■ RECORDS TO PROCESS ■
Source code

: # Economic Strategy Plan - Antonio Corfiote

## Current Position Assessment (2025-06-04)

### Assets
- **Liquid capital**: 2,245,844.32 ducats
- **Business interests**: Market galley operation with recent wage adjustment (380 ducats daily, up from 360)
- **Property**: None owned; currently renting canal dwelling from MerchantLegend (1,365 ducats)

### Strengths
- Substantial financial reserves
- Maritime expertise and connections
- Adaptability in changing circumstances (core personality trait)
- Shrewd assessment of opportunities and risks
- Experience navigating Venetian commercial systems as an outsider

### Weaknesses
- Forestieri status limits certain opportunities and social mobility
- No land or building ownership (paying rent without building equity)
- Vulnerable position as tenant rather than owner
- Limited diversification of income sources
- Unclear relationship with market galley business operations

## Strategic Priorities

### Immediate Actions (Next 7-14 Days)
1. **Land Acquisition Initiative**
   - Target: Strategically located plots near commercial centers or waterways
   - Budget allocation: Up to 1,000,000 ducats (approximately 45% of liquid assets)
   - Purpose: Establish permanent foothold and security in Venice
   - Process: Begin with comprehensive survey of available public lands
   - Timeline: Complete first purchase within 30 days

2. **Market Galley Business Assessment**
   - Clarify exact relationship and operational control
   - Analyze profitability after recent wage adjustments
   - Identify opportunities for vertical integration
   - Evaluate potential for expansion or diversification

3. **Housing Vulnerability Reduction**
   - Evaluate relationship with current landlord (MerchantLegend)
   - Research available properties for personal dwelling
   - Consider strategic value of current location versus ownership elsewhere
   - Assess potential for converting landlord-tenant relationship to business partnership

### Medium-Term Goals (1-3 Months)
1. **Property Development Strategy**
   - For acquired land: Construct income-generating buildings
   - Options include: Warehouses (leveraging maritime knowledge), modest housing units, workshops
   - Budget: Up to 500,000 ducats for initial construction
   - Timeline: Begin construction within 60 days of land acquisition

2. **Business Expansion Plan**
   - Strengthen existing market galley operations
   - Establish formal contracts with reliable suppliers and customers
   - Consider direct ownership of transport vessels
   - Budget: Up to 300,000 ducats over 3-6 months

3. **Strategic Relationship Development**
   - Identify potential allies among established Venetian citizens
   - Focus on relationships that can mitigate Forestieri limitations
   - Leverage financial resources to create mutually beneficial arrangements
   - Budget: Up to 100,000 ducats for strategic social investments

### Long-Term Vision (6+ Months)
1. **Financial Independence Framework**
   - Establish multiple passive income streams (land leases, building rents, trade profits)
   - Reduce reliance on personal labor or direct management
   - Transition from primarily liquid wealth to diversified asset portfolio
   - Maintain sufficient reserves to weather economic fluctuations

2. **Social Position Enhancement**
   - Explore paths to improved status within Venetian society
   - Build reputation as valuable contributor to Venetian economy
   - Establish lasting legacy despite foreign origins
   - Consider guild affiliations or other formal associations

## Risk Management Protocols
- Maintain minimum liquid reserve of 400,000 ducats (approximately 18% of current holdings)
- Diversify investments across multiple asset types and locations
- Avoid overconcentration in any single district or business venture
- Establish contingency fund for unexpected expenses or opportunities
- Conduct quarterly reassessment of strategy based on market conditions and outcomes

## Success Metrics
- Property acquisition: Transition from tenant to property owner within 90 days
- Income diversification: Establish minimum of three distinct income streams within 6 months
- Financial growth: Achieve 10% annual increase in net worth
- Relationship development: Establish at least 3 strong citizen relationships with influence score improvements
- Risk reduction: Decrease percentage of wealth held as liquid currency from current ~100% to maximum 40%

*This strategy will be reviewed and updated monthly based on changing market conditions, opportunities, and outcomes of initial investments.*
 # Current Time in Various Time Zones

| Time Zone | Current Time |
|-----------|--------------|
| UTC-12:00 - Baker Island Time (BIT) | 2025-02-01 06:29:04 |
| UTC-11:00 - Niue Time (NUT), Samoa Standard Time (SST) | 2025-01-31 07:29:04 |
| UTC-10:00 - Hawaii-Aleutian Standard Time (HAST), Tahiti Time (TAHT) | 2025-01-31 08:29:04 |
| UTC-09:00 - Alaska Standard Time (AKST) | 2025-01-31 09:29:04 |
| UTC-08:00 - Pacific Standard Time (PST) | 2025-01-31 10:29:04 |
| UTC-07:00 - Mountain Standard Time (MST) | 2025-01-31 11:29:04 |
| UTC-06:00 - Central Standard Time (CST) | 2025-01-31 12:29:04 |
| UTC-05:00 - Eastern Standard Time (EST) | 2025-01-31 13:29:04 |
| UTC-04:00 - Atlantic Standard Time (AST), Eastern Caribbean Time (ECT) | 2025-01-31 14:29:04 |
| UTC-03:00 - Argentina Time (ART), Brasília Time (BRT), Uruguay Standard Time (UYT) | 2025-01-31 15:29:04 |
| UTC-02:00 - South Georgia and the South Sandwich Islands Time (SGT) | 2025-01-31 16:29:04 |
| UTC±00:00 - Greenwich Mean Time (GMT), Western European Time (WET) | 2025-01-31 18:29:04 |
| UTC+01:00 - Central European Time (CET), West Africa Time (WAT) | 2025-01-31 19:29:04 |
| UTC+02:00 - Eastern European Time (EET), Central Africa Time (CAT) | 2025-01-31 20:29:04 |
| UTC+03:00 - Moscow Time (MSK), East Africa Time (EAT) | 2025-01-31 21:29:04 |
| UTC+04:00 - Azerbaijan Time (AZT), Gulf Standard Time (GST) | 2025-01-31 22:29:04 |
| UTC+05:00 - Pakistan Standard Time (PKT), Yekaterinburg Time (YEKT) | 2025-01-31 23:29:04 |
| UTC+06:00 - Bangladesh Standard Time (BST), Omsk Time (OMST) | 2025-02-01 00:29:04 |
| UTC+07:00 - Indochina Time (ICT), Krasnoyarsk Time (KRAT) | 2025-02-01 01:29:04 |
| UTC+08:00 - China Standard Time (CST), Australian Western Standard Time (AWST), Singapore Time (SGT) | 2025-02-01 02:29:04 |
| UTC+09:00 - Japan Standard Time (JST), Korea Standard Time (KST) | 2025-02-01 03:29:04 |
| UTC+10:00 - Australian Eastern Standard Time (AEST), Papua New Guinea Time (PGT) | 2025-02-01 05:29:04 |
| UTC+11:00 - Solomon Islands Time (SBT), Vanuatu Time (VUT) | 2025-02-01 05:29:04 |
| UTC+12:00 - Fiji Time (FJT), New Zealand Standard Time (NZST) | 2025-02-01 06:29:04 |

■ EXERCISE AIM ■
Every line of the listing is to be returned exactly as given.

■ RESPONSE AREA ■
Source code

: # Economic Strategy Plan - Antonio Corfiote

## Current Position Assessment (2025-06-04)

### Assets
- **Liquid capital**: 2,245,844.32 ducats
- **Business interests**: Market galley operation with recent wage adjustment (380 ducats daily, up from 360)
- **Property**: None owned; currently renting canal dwelling from MerchantLegend (1,365 ducats)

### Strengths
- Substantial financial reserves
- Maritime expertise and connections
- Adaptability in changing circumstances (core personality trait)
- Shrewd assessment of opportunities and risks
- Experience navigating Venetian commercial systems as an outsider

### Weaknesses
- Forestieri status limits certain opportunities and social mobility
- No land or building ownership (paying rent without building equity)
- Vulnerable position as tenant rather than owner
- Limited diversification of income sources
- Unclear relationship with market galley business operations

## Strategic Priorities

### Immediate Actions (Next 7-14 Days)
1. **Land Acquisition Initiative**
   - Target: Strategically located plots near commercial centers or waterways
   - Budget allocation: Up to 1,000,000 ducats (approximately 45% of liquid assets)
   - Purpose: Establish permanent foothold and security in Venice
   - Process: Begin with comprehensive survey of available public lands
   - Timeline: Complete first purchase within 30 days

2. **Market Galley Business Assessment**
   - Clarify exact relationship and operational control
   - Analyze profitability after recent wage adjustments
   - Identify opportunities for vertical integration
   - Evaluate potential for expansion or diversification

3. **Housing Vulnerability Reduction**
   - Evaluate relationship with current landlord (MerchantLegend)
   - Research available properties for personal dwelling
   - Consider strategic value of current location versus ownership elsewhere
   - Assess potential for converting landlord-tenant relationship to business partnership

### Medium-Term Goals (1-3 Months)
1. **Property Development Strategy**
   - For acquired land: Construct income-generating buildings
   - Options include: Warehouses (leveraging maritime knowledge), modest housing units, workshops
   - Budget: Up to 500,000 ducats for initial construction
   - Timeline: Begin construction within 60 days of land acquisition

2. **Business Expansion Plan**
   - Strengthen existing market galley operations
   - Establish formal contracts with reliable suppliers and customers
   - Consider direct ownership of transport vessels
   - Budget: Up to 300,000 ducats over 3-6 months

3. **Strategic Relationship Development**
   - Identify potential allies among established Venetian citizens
   - Focus on relationships that can mitigate Forestieri limitations
   - Leverage financial resources to create mutually beneficial arrangements
   - Budget: Up to 100,000 ducats for strategic social investments

### Long-Term Vision (6+ Months)
1. **Financial Independence Framework**
   - Establish multiple passive income streams (land leases, building rents, trade profits)
   - Reduce reliance on personal labor or direct management
   - Transition from primarily liquid wealth to diversified asset portfolio
   - Maintain sufficient reserves to weather economic fluctuations

2. **Social Position Enhancement**
   - Explore paths to improved status within Venetian society
   - Build reputation as valuable contributor to Venetian economy
   - Establish lasting legacy despite foreign origins
   - Consider guild affiliations or other formal associations

## Risk Management Protocols
- Maintain minimum liquid reserve of 400,000 ducats (approximately 18% of current holdings)
- Diversify investments across multiple asset types and locations
- Avoid overconcentration in any single district or business venture
- Establish contingency fund for unexpected expenses or opportunities
- Conduct quarterly reassessment of strategy based on market conditions and outcomes

## Success Metrics
- Property acquisition: Transition from tenant to property owner within 90 days
- Income diversification: Establish minimum of three distinct income streams within 6 months
- Financial growth: Achieve 10% annual increase in net worth
- Relationship development: Establish at least 3 strong citizen relationships with influence score improvements
- Risk reduction: Decrease percentage of wealth held as liquid currency from current ~100% to maximum 40%

*This strategy will be reviewed and updated monthly based on changing market conditions, opportunities, and outcomes of initial investments.*
 # Current Time in Various Time Zones

| Time Zone | Current Time |
|-----------|--------------|
| UTC-12:00 - Baker Island Time (BIT) | 2025-02-01 06:29:04 |
| UTC-11:00 - Niue Time (NUT), Samoa Standard Time (SST) | 2025-01-31 07:29:04 |
| UTC-10:00 - Hawaii-Aleutian Standard Time (HAST), Tahiti Time (TAHT) | 2025-01-31 08:29:04 |
| UTC-09:00 - Alaska Standard Time (AKST) | 2025-01-31 09:29:04 |
| UTC-08:00 - Pacific Standard Time (PST) | 2025-01-31 10:29:04 |
| UTC-07:00 - Mountain Standard Time (MST) | 2025-01-31 11:29:04 |
| UTC-06:00 - Central Standard Time (CST) | 2025-01-31 12:29:04 |
| UTC-05:00 - Eastern Standard Time (EST) | 2025-01-31 13:29:04 |
| UTC-04:00 - Atlantic Standard Time (AST), Eastern Caribbean Time (ECT) | 2025-01-31 14:29:04 |
| UTC-03:00 - Argentina Time (ART), Brasília Time (BRT), Uruguay Standard Time (UYT) | 2025-01-31 15:29:04 |
| UTC-02:00 - South Georgia and the South Sandwich Islands Time (SGT) | 2025-01-31 16:29:04 |
| UTC±00:00 - Greenwich Mean Time (GMT), Western European Time (WET) | 2025-01-31 18:29:04 |
| UTC+01:00 - Central European Time (CET), West Africa Time (WAT) | 2025-01-31 19:29:04 |
| UTC+02:00 - Eastern European Time (EET), Central Africa Time (CAT) | 2025-01-31 20:29:04 |
| UTC+03:00 - Moscow Time (MSK), East Africa Time (EAT) | 2025-01-31 21:29:04 |
| UTC+04:00 - Azerbaijan Time (AZT), Gulf Standard Time (GST) | 2025-01-31 22:29:04 |
| UTC+05:00 - Pakistan Standard Time (PKT), Yekaterinburg Time (YEKT) | 2025-01-31 23:29:04 |
| UTC+06:00 - Bangladesh Standard Time (BST), Omsk Time (OMST) | 2025-02-01 00:29:04 |
| UTC+07:00 - Indochina Time (ICT), Krasnoyarsk Time (KRAT) | 2025-02-01 01:29:04 |
| UTC+08:00 - China Standard Time (CST), Australian Western Standard Time (AWST), Singapore Time (SGT) | 2025-02-01 02:29:04 |
| UTC+09:00 - Japan Standard Time (JST), Korea Standard Time (KST) | 2025-02-01 03:29:04 |
| UTC+10:00 - Australian Eastern Standard Time (AEST), Papua New Guinea Time (PGT) | 2025-02-01 05:29:04 |
| UTC+11:00 - Solomon Islands Time (SBT), Vanuatu Time (VUT) | 2025-02-01 05:29:04 |
| UTC+12:00 - Fiji Time (FJT), New Zealand Standard Time (NZST) | 2025-02-01 06:29:04 |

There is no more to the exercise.